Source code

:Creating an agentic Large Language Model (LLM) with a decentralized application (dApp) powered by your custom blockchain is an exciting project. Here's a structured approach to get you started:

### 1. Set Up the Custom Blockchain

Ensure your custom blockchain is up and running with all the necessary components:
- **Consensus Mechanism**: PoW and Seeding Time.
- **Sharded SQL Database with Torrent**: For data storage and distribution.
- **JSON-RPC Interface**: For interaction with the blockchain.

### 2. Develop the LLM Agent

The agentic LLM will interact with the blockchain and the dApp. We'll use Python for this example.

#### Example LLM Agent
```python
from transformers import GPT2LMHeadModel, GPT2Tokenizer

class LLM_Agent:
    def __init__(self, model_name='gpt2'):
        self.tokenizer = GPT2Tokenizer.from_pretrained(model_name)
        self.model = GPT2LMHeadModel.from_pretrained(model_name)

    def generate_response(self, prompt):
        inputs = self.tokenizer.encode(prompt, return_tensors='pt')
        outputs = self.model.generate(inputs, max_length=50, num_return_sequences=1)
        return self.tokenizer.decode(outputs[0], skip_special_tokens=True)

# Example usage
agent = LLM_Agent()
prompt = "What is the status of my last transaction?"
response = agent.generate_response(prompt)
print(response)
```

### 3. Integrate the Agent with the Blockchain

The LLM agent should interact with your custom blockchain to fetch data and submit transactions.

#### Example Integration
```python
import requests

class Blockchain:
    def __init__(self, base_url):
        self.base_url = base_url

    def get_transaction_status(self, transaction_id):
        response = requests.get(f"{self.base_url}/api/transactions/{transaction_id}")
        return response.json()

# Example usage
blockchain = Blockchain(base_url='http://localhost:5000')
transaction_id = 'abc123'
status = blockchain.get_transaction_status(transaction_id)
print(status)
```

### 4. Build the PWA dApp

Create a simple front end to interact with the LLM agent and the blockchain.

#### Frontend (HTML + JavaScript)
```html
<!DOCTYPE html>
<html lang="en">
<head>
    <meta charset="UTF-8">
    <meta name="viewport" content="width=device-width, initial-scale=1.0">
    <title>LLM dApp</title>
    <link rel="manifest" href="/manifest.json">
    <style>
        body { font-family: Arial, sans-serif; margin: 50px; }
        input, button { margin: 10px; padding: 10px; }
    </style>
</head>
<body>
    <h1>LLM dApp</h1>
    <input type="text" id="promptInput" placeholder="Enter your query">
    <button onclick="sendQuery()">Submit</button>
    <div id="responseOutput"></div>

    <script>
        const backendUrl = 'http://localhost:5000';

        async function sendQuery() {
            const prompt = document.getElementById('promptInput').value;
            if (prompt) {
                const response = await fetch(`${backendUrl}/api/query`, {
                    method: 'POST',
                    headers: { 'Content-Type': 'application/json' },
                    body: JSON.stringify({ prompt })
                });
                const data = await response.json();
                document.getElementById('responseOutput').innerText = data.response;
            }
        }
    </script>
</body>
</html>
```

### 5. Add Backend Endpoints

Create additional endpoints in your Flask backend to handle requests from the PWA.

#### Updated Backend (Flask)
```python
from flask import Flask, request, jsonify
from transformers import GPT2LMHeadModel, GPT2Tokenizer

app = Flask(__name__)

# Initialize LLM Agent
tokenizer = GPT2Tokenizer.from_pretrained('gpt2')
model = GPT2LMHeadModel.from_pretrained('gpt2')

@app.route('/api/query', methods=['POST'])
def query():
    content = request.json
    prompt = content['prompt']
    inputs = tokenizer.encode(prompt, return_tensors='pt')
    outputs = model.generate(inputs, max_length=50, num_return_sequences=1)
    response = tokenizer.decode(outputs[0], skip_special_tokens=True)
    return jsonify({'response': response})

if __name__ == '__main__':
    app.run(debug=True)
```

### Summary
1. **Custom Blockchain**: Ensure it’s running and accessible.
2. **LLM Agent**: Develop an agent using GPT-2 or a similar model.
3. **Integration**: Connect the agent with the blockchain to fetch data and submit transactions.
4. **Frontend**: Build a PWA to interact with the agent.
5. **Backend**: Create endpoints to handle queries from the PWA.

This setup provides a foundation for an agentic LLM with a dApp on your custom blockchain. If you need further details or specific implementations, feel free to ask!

#### [EXERCISE BRIEF]
Look over the material and return every line where the word "const" is found.

#### [REPLY]
        const backendUrl = 'http://localhost:5000';
            const prompt = document.getElementById('promptInput').value;
                const response = await fetch(`${backendUrl}/api/query`, {
                const data = await response.json();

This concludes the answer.